Calls for collective repentance and conversion of heart only go so far and are sometimes a substitute for facing up to the reality of the situation. Of course we must pray, and pray hard, but we must also act. Our bishops cannot deny that the Church is in crisis, at a turning-point. It is no good dredging up statistics to prove that abuse is much more common in society as a whole than in the Church. We know that, but we expect better of those who are Christians. It is no good arguing, as I have heard many argue when attending Safeguarding training days, that the ‘whole abuse thing’ is an attack on the Catholic Church. It isn’t, unless one acknowledges that it is an attack from within. We must be honest and admit that there is a huge problem, one we must tackle at the individual level if we are to succeed in overcoming it at the ecclesial level. So, no excuses for any of us, no attempts to play down the wickedness of what has happened in the past or to walk a double-path in the future; but, having said that, I do think there are grounds for hope.

I think of the priests I know who have been insulted and even attacked because many of the public — including Catholics — are incapable of distinguishing between the innocent and the guilty. Their fidelity in the face of scorn and derision gives me hope. I think of religious who have braved disbelief and opprobrium because they would not collude with evil. They give me hope. I think, too, of the attempts of many American Catholics to ensure that the laity are properly included in any commissions of enquiry, despite Cardinal Wuerl’s apparent inability to recognize that they are as much a part of the Church as the bishops. Their concern for the Church, their willingness to go on despite the negative response they receive, also gives me hope. The sheer decency of so many Catholics who quietly persevere in trying to live good, generous lives gives me hope. Some have called for changes in Church discipline or teaching to allow clerical marriage more generally or admit women to the priesthood.

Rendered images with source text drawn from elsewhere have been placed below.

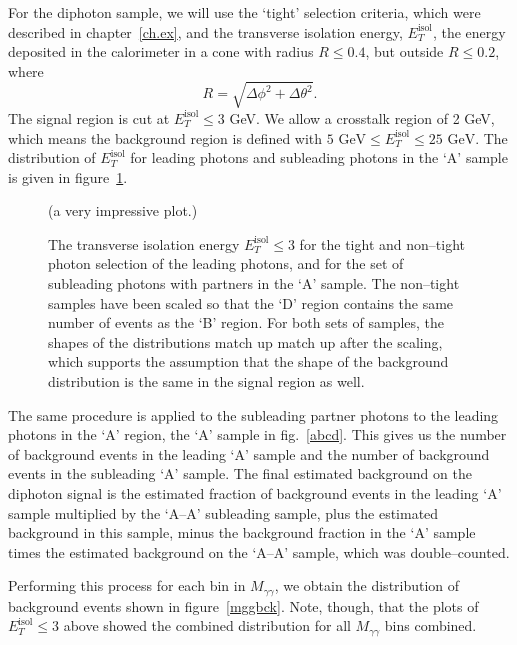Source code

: For the diphoton sample, we will use the `tight' selection criteria, which were described in chapter~\ref{ch.ex}, and the transverse isolation energy, $E_T^{\text{isol}}$, the energy deposited in the calorimeter in a cone with radius $R\le0.4$, but outside $R\le0.2$, where
\[R=\sqrt{\Delta\phi^2+\Delta\theta^2}.\]
The signal region is cut at $E_T^{\text{isol}}\le3$ GeV. We allow a crosstalk region of 2 GeV, which means the background region is defined with $5\text{ GeV}\le E_T^{\text{isol}}\le25\text{ GeV}$. The distribution of $E_T^{\text{isol}}$ for leading photons and subleading photons in the `A' sample is given in figure~\ref{etiso}.

\begin{figure}[htp]
\begin{minipage}[b]{.69\textwidth}
\hspace{-1em}%
\centering (a very impressive plot.)
\end{minipage}\hfill\begin{minipage}[b]{.3\textwidth}
\caption{The transverse isolation energy $E_T^{\text{isol}}\le3$ for the tight and non--tight photon selection of the leading photons, and for the set of subleading photons with partners in the `A' sample. The non--tight samples have been scaled so that the `D' region contains the same number of events as the `B' region. For both sets of samples, the shapes of the distributions match up match up after the scaling, which supports the assumption that the shape of the background distribution is the same in the signal region as well.
\label{etiso}}
\end{minipage}
\end{figure}

The same procedure is applied to the subleading partner photons to the leading photons in the `A' region, the `A' sample in fig.~\ref{abcd}. This gives us the number of background events in the leading `A' sample and the number of background events in the subleading `A' sample. The final estimated background on the diphoton signal is the estimated fraction of background events in the leading `A' sample multiplied by the `A--A' subleading sample, plus the estimated background in this sample, minus the background fraction in the `A' sample times the estimated background on the `A--A' sample, which was double--counted.

Performing this process for each bin in $M_{\gamma\gamma}$, we obtain the distribution of background events shown in figure~\ref{mggbck}. Note, though, that the plots of $E_T^{\text{isol}}\le3$ above showed the combined distribution for all $M_{\gamma\gamma}$ bins combined.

They make me suspect another agenda at work. It may sound simplistic or old-fashioned to some, but if we have promised celibate chastity, that’s it — no infringements, no ‘accommodations’; and where there have been lapses, no cover-ups or attempts to minimize the harm done.

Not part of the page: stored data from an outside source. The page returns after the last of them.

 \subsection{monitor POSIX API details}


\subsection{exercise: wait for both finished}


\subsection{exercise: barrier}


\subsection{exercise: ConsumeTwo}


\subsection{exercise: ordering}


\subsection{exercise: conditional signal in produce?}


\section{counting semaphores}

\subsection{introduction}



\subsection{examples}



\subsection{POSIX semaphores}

This Sunday many a homily will be preached on the Bread of Life. I daresay some would prefer to hear from the pulpit some straight talking about abuse and the Church’s response, but I think the gospel homilies have an important point to make. We are not members of the Church because of the pope, the bishops or the clergy. We are members of the Church because we have been called by our Lord Jesus Christ. It is in him that we place our trust. Teilhard de Chardin once described the Church as being like a mist surrounding a lamp, both concealing and revealing the light. To get to the light (Christ) we have to go through the Church. At the moment the way may seem very dark, but it is the Light that draws us and the Bread of Life that sustains us as we go. May we never forget that.